# Exercise:
Below are some records. How many of their lines contain the string "gøres"? Give the number only.

[Stored data entries]
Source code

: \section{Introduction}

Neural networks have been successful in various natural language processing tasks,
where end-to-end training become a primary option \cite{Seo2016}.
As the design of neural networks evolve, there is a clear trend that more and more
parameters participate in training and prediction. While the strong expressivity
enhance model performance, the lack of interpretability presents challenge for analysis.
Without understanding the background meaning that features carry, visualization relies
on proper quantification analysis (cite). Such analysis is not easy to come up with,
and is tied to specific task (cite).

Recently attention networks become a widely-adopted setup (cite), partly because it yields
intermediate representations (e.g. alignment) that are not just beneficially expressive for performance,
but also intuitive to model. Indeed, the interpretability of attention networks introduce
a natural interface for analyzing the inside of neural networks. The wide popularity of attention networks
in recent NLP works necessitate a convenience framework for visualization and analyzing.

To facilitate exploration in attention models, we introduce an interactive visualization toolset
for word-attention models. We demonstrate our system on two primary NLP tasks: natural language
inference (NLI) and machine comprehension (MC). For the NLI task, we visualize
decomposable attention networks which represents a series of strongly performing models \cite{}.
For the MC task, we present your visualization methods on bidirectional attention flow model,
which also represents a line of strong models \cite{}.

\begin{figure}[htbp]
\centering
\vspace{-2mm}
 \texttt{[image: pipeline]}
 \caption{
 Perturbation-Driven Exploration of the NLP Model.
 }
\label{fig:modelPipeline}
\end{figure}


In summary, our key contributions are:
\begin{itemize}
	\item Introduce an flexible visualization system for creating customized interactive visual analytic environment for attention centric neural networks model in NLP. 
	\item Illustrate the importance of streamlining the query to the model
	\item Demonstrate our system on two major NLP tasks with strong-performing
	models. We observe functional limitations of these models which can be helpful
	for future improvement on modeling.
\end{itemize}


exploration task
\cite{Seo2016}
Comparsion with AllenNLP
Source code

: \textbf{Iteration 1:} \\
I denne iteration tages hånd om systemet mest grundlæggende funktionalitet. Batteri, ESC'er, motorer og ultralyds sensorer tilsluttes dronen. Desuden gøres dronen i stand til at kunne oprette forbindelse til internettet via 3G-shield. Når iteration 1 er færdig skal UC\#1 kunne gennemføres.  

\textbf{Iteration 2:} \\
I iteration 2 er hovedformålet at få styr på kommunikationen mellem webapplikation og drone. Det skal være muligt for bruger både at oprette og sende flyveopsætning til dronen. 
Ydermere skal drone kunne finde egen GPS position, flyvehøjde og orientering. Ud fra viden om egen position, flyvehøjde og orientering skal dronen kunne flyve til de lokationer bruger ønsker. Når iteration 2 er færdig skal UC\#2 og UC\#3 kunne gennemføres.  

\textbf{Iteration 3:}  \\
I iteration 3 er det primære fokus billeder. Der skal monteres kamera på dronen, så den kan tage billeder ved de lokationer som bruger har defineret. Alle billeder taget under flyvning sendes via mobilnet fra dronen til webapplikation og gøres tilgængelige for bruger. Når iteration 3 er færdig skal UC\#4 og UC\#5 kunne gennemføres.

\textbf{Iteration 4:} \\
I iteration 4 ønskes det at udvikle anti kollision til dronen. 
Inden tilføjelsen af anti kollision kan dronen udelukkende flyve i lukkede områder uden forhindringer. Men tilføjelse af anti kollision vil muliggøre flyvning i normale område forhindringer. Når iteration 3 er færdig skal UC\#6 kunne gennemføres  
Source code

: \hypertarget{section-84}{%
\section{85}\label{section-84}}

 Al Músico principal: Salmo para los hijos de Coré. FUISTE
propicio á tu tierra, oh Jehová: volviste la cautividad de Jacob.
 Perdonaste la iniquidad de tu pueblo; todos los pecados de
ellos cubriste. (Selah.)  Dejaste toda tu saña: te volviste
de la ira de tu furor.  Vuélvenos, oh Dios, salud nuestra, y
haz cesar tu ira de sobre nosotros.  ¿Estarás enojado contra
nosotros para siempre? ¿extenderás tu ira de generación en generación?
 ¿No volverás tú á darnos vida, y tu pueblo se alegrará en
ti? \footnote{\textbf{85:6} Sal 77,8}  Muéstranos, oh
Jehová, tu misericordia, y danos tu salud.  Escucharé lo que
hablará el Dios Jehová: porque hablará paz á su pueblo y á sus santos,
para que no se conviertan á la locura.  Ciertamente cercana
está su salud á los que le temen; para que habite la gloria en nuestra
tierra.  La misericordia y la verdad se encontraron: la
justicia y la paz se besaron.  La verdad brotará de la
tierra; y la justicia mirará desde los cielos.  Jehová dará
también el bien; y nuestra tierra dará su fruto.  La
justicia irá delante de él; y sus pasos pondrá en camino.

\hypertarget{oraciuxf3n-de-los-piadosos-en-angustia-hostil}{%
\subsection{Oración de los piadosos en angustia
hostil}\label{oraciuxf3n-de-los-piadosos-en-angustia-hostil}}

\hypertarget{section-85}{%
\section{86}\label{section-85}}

# Response area:
2